* [Provided records]
_ _ _ _ _ _ _
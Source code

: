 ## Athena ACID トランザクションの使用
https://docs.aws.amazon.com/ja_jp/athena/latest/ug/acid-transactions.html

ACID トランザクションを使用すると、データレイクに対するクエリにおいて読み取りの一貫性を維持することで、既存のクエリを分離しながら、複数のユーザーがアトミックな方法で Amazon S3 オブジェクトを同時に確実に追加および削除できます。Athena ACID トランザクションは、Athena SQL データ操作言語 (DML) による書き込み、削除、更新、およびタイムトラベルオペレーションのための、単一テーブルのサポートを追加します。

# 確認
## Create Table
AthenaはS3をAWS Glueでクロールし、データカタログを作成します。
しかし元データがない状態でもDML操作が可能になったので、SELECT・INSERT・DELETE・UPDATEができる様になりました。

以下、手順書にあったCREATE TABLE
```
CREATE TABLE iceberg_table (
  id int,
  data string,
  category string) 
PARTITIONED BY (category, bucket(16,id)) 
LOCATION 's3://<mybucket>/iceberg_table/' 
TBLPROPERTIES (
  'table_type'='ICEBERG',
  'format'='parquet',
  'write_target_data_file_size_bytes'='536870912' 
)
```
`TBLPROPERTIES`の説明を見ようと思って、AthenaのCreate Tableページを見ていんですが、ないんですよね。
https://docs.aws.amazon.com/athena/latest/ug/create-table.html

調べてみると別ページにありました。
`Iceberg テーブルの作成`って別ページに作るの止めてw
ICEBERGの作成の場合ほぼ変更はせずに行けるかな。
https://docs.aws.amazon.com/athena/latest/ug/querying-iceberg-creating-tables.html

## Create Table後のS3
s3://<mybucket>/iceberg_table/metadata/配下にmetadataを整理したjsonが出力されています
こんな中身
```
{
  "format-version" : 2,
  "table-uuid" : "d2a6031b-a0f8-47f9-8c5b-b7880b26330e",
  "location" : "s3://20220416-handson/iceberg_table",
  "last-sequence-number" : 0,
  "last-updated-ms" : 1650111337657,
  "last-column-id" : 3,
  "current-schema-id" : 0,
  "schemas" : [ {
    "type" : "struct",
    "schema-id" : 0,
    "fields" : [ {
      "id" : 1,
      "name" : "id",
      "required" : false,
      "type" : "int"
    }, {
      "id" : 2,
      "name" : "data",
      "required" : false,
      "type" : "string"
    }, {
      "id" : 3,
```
_ _ _ _ _ _ _
* [Directions for this task]
In the data above, copy every line where the string "latest" appears.

* [Solution to this problem]
https://docs.aws.amazon.com/ja_jp/athena/latest/ug/acid-transactions.html
https://docs.aws.amazon.com/athena/latest/ug/create-table.html
https://docs.aws.amazon.com/athena/latest/ug/querying-iceberg-creating-tables.html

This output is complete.